Cook the bacon. Crisp the turkey bacon or center-cut bacon in a skillet over medium heat until browned.
Drain on paper towels. Let it cool so it stays crunchy in the wrap.
Make the protein-packed spread. In a small bowl, mix 1/2 cup Greek yogurt, 1–2 tablespoons light mayo, 1 teaspoon Dijon, 1 teaspoon lemon juice, a pinch of garlic powder, a pinch of smoked paprika, and salt and pepper to taste. Adjust lemon and seasoning until it’s bright and savory.
Prep the veg. Slice tomatoes, cucumber, and red onion.
Pat the tomatoes dry with a paper towel to keep the wrap from getting soggy. Tear lettuce into wrap-friendly pieces.
Warm the tortillas. Briefly warm each tortilla in a dry skillet or microwave (10–15 seconds) until pliable. This helps prevent tearing and makes rolling easier.
Layer with intention. Spread 1–2 tablespoons of the yogurt-mayo mix over the center of each tortilla.
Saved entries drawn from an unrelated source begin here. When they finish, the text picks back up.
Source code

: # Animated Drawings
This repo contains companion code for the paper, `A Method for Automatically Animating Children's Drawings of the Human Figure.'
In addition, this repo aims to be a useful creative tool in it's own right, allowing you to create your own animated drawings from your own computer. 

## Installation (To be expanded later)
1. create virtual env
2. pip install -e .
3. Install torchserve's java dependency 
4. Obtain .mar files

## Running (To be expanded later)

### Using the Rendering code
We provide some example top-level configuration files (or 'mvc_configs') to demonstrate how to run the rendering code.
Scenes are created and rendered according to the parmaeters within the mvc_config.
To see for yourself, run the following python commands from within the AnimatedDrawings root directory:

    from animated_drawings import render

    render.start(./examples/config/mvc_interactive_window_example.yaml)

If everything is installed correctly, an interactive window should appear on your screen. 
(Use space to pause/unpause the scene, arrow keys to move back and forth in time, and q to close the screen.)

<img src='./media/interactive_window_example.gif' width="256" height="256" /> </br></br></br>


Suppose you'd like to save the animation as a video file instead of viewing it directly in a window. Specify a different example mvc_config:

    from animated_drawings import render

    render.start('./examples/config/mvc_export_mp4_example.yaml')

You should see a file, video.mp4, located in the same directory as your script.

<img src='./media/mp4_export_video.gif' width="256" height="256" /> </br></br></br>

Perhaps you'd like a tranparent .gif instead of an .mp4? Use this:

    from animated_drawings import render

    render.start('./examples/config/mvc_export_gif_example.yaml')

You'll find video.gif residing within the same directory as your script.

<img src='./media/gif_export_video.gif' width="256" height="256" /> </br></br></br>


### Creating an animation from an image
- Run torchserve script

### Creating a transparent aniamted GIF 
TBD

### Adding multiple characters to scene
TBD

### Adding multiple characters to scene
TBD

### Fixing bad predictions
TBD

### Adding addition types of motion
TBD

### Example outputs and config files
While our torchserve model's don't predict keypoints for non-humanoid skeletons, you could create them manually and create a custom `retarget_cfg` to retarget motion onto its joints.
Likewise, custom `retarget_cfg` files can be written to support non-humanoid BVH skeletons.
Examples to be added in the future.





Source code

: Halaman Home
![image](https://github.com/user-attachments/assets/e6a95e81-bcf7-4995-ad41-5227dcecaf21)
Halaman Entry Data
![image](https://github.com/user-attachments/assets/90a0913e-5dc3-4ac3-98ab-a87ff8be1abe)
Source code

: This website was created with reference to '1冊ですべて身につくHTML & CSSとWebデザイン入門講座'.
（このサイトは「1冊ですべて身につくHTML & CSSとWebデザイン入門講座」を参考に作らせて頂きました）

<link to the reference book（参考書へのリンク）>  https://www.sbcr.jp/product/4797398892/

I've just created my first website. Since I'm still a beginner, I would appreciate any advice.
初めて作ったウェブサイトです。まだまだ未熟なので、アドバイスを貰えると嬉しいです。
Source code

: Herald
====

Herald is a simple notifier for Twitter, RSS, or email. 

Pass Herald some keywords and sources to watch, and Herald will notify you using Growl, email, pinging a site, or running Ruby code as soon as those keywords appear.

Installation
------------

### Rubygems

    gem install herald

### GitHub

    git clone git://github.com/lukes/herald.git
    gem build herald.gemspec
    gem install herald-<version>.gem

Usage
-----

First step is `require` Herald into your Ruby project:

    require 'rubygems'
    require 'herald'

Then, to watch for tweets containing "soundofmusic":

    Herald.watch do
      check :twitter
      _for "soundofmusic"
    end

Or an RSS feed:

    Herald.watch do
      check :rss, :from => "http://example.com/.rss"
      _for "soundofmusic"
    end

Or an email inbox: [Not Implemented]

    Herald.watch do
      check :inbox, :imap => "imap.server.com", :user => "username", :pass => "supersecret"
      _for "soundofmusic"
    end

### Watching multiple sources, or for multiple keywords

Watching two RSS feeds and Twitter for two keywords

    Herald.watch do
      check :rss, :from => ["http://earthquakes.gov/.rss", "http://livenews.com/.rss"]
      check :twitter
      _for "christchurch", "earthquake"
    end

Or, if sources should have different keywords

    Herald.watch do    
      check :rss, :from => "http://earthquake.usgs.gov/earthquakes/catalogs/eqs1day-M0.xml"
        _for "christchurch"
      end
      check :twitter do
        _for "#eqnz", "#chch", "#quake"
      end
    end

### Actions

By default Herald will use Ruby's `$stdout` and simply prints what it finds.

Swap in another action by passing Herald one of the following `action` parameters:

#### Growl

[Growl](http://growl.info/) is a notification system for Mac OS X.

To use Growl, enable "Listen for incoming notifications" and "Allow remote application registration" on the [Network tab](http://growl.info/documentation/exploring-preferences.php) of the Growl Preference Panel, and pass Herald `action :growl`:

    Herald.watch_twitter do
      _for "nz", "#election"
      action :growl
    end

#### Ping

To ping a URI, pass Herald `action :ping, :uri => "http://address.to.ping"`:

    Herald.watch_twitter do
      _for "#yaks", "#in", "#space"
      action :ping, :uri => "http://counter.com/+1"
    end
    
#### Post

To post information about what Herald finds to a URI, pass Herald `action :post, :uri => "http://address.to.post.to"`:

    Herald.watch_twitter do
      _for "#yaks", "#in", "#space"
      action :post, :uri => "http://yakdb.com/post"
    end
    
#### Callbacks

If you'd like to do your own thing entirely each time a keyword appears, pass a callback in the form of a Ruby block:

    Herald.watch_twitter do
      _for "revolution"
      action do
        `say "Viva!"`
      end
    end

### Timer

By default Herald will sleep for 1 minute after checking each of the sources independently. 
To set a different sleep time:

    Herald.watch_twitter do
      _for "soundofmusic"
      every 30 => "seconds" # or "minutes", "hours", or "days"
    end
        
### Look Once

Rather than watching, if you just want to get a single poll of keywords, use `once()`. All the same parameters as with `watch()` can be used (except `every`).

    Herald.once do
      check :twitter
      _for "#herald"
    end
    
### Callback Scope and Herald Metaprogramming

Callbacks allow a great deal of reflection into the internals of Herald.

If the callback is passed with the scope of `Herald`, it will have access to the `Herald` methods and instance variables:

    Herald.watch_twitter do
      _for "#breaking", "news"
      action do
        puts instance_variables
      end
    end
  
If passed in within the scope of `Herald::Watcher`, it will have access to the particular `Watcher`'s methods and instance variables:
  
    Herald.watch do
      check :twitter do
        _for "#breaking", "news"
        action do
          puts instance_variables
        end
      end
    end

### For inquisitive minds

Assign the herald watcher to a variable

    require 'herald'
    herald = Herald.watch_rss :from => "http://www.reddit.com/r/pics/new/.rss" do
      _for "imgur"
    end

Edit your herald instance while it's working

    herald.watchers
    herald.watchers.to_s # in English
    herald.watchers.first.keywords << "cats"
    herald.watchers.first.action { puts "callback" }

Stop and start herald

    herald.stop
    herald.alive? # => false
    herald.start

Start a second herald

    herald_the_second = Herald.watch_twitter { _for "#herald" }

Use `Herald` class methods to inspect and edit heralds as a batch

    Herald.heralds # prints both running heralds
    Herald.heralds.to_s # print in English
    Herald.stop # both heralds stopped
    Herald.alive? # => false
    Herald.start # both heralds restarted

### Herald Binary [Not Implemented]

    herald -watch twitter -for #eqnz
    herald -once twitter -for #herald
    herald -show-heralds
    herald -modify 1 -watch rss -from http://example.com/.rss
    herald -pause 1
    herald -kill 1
Add a base layer of lettuce, then 3–4 ounces of sliced or shredded chicken. Top with bacon pieces, tomato, cucumber, red onion, and avocado slices if using. Season lightly with salt and pepper.
Roll it tight. Fold the sides in toward the center, then roll from the bottom up, tucking as you go to keep everything snug.
If packing for later, wrap tightly in parchment or foil.
Slice and serve. Cut the wrap on a diagonal for that café-style look. Serve with extra yogurt-mayo on the side if you like.